Like many other countries upping their renewable energy game, Japan is pulling out all the stops to encourage new growth from solar and wind power. After the Fukushima nuclear disaster, Japan has to find other alternative energy solutions to nuclear, and is proposing a new feed-in tariff (FIT) scheme to encourage solar and wind investment. The new policy will go into action in July and could have very positive implications solar development, according to Bloomberg New Energy Finance.

The Japanese government has proposed rates that will make renewable investment in Japan a very attractive opportunity. According to Bloomberg, the proposed FIT rates could bring equity returns as high as 44 percent for solar projects and 51 percent for wind projects. Rates that good will likely bring in a lot of project proposals, but the actual development will depend on Japan’s planning regime, which Bloomberg notes could be conservative.

Japan Solar Installation

image via Wikimedia Commons

With that in mind, we could see Japan with a wind and solar capacity of 20 gigawatts (GW) by 2014, over 10 GW of which Bloomberg estimates will be from new solar installations. Based on current costs, such growth would require investments close to $37.5 billion over the next three years.

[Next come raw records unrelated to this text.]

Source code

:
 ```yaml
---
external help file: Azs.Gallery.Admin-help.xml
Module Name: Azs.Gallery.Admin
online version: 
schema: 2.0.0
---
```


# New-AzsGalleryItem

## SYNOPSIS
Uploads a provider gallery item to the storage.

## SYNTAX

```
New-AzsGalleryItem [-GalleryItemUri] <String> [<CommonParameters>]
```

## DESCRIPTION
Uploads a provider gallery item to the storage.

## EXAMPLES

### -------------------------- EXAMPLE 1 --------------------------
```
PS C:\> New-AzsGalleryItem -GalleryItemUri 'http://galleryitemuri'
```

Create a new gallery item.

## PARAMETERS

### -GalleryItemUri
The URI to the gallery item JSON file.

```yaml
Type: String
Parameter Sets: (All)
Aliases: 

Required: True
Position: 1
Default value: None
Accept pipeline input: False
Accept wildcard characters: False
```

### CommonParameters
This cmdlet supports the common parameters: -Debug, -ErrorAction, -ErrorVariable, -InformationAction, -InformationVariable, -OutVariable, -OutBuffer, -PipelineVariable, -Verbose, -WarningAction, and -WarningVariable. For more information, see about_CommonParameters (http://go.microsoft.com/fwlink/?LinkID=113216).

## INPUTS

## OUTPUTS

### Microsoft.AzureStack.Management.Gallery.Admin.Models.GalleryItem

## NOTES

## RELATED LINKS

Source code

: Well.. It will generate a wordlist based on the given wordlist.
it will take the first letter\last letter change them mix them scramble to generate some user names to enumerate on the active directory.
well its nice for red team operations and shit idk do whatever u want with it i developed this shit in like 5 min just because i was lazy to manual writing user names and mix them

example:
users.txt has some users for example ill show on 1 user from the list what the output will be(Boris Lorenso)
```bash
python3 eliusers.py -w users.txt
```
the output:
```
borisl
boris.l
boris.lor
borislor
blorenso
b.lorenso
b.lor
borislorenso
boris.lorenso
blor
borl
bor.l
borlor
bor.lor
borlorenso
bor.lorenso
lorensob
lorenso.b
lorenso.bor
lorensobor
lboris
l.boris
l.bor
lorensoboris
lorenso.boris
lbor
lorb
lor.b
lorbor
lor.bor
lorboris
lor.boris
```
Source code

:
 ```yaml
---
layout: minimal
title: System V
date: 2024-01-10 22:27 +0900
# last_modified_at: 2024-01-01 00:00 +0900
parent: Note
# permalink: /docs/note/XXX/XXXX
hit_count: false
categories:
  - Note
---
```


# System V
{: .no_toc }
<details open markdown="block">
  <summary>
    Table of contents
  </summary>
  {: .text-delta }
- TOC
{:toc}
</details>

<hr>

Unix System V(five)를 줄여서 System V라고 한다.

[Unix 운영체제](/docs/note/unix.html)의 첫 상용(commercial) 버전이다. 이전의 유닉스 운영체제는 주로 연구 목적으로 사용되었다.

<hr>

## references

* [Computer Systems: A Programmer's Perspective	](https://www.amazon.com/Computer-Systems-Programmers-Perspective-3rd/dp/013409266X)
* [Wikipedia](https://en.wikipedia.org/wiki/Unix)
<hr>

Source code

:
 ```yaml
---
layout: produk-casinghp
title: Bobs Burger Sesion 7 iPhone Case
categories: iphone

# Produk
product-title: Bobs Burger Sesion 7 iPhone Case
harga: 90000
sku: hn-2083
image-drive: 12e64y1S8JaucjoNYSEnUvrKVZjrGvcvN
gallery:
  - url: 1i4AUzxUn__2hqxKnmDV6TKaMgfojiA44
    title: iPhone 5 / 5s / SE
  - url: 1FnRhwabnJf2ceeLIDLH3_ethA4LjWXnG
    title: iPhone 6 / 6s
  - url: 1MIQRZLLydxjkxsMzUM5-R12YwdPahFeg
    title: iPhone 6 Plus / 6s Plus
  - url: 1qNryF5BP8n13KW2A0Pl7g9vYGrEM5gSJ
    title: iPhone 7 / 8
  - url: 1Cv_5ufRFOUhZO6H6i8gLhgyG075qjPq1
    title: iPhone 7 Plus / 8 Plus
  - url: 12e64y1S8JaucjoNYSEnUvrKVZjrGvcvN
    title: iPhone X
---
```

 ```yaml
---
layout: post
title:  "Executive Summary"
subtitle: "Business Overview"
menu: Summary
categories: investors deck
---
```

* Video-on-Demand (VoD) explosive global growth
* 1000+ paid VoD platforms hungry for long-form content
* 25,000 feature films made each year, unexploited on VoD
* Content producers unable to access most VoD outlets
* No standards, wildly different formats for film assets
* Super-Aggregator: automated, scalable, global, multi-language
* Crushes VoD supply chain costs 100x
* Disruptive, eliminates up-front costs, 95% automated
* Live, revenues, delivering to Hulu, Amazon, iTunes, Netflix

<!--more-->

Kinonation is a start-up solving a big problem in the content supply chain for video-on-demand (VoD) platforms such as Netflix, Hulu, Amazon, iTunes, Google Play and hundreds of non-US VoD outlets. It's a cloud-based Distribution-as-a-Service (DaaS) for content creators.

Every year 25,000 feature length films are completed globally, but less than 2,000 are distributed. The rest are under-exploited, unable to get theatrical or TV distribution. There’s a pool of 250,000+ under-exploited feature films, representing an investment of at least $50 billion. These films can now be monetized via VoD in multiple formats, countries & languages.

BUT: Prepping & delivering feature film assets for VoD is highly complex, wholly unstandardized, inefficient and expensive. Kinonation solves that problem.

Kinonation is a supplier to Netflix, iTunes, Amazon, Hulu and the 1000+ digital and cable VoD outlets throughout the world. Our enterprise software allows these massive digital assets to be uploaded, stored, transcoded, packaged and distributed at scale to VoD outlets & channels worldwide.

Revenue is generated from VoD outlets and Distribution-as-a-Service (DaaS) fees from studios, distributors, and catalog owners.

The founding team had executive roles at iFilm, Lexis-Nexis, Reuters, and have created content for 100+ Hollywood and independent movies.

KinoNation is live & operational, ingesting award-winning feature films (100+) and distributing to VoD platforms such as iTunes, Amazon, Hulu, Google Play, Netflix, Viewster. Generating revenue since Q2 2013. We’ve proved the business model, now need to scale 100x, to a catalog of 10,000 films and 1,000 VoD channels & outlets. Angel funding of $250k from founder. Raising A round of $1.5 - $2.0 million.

If Japan follows Bloomberg’s projected growth, it could become the third-largest solar market in the world by 2014.

“The country may build enough distributed solar capacity over the next three years to equal the electricity output from almost three nuclear power stations, and do so in a fraction of the development time,” said Milo Sjardin, head of Asia at Bloomberg New Energy Finance. “To enable further renewable deployment beyond that, the country will likely have to liberalise its power sector.”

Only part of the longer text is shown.